Information provided:
========================

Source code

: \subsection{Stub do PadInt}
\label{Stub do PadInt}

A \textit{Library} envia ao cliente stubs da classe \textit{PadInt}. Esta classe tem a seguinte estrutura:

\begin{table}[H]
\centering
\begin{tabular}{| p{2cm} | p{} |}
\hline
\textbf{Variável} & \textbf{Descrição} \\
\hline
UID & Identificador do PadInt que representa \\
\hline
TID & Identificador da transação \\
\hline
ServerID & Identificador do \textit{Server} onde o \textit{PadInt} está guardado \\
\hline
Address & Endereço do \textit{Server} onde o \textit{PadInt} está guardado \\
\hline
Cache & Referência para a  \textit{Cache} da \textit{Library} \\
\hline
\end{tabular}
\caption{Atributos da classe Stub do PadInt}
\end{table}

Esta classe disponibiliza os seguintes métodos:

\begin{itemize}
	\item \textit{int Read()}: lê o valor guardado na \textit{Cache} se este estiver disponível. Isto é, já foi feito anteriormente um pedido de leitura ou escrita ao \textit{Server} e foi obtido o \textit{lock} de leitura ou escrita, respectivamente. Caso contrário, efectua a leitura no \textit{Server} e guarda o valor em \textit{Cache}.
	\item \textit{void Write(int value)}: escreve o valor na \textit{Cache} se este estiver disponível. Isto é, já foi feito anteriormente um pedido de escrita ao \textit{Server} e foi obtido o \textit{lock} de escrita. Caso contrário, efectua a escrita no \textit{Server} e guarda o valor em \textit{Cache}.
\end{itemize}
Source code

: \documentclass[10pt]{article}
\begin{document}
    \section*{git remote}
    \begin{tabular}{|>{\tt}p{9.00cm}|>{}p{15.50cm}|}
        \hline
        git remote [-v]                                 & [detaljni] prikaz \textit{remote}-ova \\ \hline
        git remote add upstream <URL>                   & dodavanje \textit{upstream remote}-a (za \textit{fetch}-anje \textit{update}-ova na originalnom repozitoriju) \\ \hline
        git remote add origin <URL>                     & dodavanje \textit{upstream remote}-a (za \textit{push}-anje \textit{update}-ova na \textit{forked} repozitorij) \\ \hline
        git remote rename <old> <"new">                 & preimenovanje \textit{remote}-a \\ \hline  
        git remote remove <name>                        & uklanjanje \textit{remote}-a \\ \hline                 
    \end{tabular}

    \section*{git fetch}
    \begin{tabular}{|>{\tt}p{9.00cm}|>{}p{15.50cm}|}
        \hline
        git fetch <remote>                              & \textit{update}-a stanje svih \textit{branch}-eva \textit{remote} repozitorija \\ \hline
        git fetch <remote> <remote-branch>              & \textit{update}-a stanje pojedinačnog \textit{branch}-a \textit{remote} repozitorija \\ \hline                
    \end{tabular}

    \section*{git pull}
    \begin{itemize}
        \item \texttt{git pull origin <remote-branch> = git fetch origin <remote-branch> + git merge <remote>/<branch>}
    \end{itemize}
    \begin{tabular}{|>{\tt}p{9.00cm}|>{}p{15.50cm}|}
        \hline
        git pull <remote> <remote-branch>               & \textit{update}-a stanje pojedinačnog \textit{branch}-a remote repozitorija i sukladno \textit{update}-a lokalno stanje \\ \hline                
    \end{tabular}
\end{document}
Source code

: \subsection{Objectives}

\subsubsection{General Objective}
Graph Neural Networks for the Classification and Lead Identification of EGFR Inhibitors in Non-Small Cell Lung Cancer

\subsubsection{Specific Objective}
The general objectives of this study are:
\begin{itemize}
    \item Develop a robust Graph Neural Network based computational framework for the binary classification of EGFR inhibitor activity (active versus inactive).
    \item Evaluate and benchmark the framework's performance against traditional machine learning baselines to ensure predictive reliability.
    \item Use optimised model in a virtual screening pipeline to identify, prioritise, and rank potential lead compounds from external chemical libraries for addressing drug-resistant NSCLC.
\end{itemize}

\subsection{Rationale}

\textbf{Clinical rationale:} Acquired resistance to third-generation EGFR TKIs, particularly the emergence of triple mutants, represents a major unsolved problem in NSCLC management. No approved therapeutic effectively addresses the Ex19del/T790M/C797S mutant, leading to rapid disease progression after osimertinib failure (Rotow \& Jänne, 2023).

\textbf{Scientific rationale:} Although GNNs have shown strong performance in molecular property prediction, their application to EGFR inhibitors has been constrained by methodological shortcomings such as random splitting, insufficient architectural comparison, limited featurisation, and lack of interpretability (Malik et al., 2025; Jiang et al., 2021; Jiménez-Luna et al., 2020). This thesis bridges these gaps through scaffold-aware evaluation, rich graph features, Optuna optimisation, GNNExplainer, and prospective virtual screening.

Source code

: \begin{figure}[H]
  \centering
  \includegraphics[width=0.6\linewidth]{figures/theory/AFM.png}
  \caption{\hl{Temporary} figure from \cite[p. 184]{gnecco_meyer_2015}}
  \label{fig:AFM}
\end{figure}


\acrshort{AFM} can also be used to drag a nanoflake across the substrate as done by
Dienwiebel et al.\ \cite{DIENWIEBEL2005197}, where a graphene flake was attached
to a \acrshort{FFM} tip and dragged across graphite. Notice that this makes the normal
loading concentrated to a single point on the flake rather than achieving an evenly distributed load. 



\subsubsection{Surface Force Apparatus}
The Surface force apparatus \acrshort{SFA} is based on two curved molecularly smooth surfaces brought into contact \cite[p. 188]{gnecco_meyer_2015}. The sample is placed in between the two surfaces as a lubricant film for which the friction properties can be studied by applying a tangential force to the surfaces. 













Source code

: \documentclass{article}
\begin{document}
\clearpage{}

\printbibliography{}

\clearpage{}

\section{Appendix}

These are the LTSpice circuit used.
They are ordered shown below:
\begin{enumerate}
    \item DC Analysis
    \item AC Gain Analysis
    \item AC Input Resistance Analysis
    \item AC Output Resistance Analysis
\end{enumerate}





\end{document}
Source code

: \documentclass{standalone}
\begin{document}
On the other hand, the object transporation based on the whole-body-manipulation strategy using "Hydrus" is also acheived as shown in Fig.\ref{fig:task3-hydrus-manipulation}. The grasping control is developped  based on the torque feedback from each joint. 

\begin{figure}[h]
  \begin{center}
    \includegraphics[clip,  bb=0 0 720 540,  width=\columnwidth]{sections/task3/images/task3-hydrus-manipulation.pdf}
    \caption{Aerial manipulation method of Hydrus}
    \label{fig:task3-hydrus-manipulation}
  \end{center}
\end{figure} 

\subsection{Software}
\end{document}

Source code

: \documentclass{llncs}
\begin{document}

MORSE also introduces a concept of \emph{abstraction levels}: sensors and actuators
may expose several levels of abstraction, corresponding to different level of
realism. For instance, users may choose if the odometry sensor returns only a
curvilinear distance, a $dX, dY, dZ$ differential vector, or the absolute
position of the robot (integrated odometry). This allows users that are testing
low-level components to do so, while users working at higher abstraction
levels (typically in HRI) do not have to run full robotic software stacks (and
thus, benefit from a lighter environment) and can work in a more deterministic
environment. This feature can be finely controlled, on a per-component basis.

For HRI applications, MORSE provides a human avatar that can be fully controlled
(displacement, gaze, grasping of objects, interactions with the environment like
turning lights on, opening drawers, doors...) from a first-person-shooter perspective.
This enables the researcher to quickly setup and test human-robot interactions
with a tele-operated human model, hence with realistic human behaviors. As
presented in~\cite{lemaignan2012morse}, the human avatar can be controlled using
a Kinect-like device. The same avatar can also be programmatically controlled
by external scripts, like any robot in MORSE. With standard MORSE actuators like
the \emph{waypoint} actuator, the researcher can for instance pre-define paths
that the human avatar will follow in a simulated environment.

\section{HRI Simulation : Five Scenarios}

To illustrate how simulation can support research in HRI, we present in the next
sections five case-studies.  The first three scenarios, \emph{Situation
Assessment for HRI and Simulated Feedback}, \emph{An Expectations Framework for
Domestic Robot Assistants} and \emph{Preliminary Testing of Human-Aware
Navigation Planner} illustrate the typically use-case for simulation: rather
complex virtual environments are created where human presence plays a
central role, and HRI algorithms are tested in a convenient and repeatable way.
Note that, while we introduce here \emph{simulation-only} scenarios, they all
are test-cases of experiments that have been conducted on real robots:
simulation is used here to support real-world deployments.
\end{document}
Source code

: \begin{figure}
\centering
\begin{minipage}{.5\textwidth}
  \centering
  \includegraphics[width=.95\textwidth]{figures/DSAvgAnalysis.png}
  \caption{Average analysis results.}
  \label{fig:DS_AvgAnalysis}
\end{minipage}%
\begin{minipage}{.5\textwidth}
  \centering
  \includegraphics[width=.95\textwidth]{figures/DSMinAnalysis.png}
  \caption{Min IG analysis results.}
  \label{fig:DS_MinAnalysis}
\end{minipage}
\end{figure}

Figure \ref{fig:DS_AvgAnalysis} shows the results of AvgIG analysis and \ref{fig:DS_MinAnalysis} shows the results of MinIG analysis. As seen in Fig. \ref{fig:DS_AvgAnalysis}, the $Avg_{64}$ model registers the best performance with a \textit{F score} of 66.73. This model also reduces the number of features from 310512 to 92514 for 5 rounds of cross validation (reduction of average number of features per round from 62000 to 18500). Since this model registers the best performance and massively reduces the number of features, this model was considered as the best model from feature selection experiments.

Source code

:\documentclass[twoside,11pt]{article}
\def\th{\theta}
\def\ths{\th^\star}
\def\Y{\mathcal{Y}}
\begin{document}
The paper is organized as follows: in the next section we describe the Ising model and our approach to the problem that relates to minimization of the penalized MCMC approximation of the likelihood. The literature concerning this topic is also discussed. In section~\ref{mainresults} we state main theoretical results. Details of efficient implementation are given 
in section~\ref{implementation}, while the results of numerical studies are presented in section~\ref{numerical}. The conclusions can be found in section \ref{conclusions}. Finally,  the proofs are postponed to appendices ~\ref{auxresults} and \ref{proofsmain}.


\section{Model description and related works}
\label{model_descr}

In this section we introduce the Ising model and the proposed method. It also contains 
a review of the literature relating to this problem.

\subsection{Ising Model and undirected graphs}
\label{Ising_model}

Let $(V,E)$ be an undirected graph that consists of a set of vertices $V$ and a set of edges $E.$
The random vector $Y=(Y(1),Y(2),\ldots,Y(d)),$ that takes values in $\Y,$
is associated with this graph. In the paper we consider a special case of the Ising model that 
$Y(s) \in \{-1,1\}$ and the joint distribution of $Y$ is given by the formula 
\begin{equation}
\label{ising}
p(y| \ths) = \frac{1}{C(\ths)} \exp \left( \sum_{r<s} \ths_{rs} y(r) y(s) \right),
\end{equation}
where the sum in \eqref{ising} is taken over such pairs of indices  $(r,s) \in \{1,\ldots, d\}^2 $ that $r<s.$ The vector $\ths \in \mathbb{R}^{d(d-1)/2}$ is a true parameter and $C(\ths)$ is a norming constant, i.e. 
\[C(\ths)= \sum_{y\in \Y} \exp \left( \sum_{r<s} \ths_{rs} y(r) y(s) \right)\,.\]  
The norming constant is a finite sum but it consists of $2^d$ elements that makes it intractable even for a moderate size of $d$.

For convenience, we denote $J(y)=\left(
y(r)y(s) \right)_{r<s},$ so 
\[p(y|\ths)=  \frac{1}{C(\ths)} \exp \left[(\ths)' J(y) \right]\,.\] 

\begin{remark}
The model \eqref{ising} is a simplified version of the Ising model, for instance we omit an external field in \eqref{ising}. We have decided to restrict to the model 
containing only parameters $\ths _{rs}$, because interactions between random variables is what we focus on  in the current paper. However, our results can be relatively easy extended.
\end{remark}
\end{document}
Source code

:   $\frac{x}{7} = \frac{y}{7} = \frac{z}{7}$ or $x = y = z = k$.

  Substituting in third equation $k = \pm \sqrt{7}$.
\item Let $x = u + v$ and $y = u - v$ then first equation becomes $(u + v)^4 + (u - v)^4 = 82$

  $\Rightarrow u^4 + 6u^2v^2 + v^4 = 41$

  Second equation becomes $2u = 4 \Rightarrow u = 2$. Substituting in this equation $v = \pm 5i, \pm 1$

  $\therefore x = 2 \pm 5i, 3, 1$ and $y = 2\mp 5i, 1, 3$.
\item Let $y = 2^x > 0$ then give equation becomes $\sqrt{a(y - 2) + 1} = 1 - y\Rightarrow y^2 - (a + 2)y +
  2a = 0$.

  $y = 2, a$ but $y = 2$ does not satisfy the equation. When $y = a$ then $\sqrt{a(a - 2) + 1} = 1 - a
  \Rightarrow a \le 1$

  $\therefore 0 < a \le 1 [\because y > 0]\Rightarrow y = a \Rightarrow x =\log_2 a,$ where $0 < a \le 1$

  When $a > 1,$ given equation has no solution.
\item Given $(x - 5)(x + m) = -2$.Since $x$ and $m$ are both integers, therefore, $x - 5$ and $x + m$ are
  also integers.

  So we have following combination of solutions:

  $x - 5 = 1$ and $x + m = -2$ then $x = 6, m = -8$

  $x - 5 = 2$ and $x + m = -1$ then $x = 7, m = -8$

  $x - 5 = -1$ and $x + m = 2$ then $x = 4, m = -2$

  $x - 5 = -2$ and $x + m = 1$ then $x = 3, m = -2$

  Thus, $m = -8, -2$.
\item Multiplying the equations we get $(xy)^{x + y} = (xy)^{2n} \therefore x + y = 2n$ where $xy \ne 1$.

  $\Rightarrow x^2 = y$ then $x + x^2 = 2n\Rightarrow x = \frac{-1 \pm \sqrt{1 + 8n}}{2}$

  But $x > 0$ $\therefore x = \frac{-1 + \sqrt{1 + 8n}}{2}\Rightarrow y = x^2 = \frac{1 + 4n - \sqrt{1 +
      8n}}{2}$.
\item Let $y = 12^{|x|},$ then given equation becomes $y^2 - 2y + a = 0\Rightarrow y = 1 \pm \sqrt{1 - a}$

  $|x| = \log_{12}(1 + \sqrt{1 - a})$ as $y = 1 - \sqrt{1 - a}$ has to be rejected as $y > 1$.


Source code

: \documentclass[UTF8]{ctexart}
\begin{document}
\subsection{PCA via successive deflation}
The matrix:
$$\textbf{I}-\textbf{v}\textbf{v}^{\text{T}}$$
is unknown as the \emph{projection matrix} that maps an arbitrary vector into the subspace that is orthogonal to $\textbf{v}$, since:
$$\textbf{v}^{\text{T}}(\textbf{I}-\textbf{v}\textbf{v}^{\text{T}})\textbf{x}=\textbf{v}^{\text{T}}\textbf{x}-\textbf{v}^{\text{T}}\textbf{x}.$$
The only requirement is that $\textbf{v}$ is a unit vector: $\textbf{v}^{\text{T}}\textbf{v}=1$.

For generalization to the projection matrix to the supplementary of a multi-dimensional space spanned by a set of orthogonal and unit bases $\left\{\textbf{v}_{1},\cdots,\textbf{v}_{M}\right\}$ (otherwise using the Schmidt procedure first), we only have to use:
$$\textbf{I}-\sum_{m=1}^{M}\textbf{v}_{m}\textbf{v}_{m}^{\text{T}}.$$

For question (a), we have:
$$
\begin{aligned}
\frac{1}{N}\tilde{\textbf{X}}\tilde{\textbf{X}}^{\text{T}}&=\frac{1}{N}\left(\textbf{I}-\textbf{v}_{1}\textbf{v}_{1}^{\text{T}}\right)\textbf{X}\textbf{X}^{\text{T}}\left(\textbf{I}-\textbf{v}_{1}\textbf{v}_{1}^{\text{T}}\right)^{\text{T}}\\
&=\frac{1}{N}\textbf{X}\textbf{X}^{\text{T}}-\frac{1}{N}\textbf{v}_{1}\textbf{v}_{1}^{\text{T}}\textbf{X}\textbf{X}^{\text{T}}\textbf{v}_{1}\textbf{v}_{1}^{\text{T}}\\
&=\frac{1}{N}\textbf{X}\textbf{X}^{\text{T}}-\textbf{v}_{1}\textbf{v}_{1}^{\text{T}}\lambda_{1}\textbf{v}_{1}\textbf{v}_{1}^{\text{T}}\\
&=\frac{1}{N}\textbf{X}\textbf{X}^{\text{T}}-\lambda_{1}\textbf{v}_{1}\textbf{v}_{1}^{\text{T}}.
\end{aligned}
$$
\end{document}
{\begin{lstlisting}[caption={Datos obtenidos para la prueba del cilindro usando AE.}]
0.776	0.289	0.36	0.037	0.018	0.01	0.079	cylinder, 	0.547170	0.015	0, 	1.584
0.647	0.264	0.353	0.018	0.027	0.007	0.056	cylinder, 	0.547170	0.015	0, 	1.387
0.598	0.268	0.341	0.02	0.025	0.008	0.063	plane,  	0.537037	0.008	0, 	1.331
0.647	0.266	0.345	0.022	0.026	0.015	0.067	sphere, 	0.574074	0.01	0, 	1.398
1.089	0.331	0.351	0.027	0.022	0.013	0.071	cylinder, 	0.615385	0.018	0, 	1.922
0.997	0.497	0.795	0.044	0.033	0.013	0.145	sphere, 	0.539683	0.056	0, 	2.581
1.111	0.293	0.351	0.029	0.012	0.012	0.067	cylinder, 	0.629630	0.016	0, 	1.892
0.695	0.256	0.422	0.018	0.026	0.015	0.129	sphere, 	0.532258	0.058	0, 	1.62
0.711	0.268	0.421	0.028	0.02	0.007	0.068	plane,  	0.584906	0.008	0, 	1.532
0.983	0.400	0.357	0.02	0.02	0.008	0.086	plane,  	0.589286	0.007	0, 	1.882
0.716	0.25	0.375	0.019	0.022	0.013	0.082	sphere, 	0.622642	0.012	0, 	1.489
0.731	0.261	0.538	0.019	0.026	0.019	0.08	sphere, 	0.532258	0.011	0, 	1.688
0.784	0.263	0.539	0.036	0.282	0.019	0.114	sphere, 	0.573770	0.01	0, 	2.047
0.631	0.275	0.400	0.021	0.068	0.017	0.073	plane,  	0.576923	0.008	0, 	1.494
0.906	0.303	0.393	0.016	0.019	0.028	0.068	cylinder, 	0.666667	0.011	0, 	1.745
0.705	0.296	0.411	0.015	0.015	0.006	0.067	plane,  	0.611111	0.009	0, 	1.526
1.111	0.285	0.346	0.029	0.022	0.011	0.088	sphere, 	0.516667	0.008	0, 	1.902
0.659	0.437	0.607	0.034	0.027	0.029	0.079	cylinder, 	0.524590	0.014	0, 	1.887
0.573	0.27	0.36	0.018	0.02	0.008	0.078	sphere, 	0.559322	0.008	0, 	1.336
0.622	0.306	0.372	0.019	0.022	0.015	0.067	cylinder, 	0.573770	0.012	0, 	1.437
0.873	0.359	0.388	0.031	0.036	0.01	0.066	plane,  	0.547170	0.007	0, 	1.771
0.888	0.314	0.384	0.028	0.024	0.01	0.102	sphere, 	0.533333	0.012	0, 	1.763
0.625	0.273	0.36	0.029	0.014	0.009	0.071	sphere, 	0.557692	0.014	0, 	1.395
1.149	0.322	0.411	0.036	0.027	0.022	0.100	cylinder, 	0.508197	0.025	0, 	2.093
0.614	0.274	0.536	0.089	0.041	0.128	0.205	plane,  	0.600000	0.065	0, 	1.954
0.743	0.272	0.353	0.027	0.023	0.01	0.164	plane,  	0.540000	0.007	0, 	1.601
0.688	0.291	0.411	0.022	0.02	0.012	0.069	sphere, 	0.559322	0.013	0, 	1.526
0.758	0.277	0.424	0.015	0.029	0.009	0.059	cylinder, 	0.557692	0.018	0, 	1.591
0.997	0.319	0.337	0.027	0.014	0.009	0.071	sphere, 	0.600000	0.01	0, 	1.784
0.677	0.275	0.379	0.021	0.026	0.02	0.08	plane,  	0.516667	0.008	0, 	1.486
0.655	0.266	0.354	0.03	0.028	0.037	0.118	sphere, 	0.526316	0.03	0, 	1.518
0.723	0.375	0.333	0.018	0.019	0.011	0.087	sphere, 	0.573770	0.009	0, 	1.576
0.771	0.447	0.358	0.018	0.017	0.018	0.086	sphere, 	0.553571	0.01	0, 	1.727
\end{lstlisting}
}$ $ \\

========================

Task prompt: Would you copy, unchanged, the stretch of the records above that begins at the line containing "Thus, $m = -8, -2$." and ends at the line containing "is unknown as", and only that?

The answer:
  Thus, $m = -8, -2$.
\item Multiplying the equations we get $(xy)^{x + y} = (xy)^{2n} \therefore x + y = 2n$ where $xy \ne 1$.

  $\Rightarrow x^2 = y$ then $x + x^2 = 2n\Rightarrow x = \frac{-1 \pm \sqrt{1 + 8n}}{2}$

  But $x > 0$ $\therefore x = \frac{-1 + \sqrt{1 + 8n}}{2}\Rightarrow y = x^2 = \frac{1 + 4n - \sqrt{1 +
      8n}}{2}$.
\item Let $y = 12^{|x|},$ then given equation becomes $y^2 - 2y + a = 0\Rightarrow y = 1 \pm \sqrt{1 - a}$

  $|x| = \log_{12}(1 + \sqrt{1 - a})$ as $y = 1 - \sqrt{1 - a}$ has to be rejected as $y > 1$.


Source code

: \documentclass[UTF8]{ctexart}
\begin{document}
\subsection{PCA via successive deflation}
The matrix:
$$\textbf{I}-\textbf{v}\textbf{v}^{\text{T}}$$
is unknown as the \emph{projection matrix} that maps an arbitrary vector into the subspace that is orthogonal to $\textbf{v}$, since:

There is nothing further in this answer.